Playing devil’s advocate for a moment, it would be equally valid to assume that increased use of automated systems, artificial intelligence and, potentially, uncrewed vessels could reduce the requirement for highly skilled seafarers. Also, the advent of CO2 scrubbers could mean that a large portion of the world’s fleet will continue to operate without major technological changes on board.

As the ICS notes, the STCW is up for review. That is fine but, for the unions, Fabrizio Barcellona, coordinator of the Seafarers and Inland Navigation Section at the International Transport Workers’ Federation (ITF) warned: “Although the actions by the Filipino and Indonesian authorities are admirable, there is still much to be done if we are to appropriately empower a global seafaring workforce of the future. Improving the training environment is a very necessary first step – particularly given the concerns about STCW compliance and competency. This must be followed by upgrading to a new, modern and coordinated model for apprenticeships and cadet training with quality, enduring schemes backed by shipowners, unions and governments. Collaboration between these sets of stakeholders is essential to deliver a Maritime Just Transition and safeguard their long-term standing as global leaders in seafaring.”

He is right – at least to the extent that we will still need seafarers – and it is worth bearing in mind the wider context regarding training standards.

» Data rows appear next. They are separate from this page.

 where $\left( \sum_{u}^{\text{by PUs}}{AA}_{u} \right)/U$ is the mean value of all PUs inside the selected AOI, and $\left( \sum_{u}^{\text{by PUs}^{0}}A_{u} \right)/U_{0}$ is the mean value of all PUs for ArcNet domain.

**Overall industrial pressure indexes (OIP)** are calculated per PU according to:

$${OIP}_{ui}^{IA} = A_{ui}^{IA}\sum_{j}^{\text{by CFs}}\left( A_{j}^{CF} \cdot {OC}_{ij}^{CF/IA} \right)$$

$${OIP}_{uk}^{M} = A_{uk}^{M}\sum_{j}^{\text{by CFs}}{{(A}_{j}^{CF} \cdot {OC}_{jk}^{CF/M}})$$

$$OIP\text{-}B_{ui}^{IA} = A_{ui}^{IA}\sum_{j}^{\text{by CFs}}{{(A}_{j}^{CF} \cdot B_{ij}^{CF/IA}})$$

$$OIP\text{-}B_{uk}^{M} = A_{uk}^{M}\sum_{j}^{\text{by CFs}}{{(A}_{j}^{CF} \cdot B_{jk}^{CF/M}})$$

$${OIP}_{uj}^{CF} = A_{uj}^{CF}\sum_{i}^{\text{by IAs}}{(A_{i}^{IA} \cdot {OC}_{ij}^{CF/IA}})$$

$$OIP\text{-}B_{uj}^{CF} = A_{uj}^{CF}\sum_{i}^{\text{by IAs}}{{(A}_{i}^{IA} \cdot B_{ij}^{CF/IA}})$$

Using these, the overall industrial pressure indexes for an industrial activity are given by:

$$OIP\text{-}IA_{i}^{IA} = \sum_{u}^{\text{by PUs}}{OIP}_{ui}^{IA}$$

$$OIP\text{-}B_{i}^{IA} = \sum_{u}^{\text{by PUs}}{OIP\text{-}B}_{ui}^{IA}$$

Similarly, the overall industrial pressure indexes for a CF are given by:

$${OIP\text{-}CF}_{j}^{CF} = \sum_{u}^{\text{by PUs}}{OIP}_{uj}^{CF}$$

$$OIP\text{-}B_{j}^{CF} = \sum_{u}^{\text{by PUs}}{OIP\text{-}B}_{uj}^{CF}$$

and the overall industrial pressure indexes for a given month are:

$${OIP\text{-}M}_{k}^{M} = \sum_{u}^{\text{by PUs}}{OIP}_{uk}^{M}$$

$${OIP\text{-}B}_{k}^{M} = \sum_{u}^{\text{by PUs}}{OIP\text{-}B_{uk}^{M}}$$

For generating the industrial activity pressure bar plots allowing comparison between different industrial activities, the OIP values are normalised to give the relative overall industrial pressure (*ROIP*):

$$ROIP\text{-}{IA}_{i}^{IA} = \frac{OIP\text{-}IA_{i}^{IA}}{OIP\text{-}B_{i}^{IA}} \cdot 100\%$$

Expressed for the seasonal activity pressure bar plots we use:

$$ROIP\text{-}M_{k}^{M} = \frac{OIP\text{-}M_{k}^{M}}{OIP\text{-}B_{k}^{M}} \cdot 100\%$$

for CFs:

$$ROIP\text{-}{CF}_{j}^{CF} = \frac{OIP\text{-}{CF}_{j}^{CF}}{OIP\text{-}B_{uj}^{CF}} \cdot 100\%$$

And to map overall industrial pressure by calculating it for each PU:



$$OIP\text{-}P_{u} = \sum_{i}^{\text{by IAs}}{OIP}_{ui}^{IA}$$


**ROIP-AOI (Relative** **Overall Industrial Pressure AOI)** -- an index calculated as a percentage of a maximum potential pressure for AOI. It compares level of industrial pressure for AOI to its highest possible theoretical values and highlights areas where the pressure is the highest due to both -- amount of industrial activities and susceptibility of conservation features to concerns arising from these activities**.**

In December 2021, following a detailed assessment of the training and certification system in place, the European Commission informed the Philippines that recognition of their seafarer certificates would be withdrawn unless serious measures were taken, including the compliance with the STCW.

In March this year, the commission reported that the Philippines had made “serious efforts to comply with the requirements”, in particular in key areas such as the monitoring, supervision and evaluation of training and assessment. Consequently it announced that it had decided to continue recognising certificates for seafarers issued by the Philippines.

The EU’s Commissioner for Transport, Adina Valean, said: “We appreciate the constructive cooperation with the Philippine authorities, and welcome their efforts to improve the system for training and certifying seafarers. The Philippines provides a significant and valued part of the European and global shipping industry’s maritime workforce. Indeed, with roughly 50,000 Filipino masters and officers currently working on EU-flagged ships, the Philippines can count on our technical support to further improve the implementation and oversight of minimum education, training and certification requirements, as well as living and working conditions.”

A commission statement said that “in the coming months”, the commission intends to provide the Philippines with technical assistance to further improve its education, training and certification system for seafarers.

The above demonstrates that – never mind new technologies for decarbonisation – there is still plenty of work to be done now on basic competencies.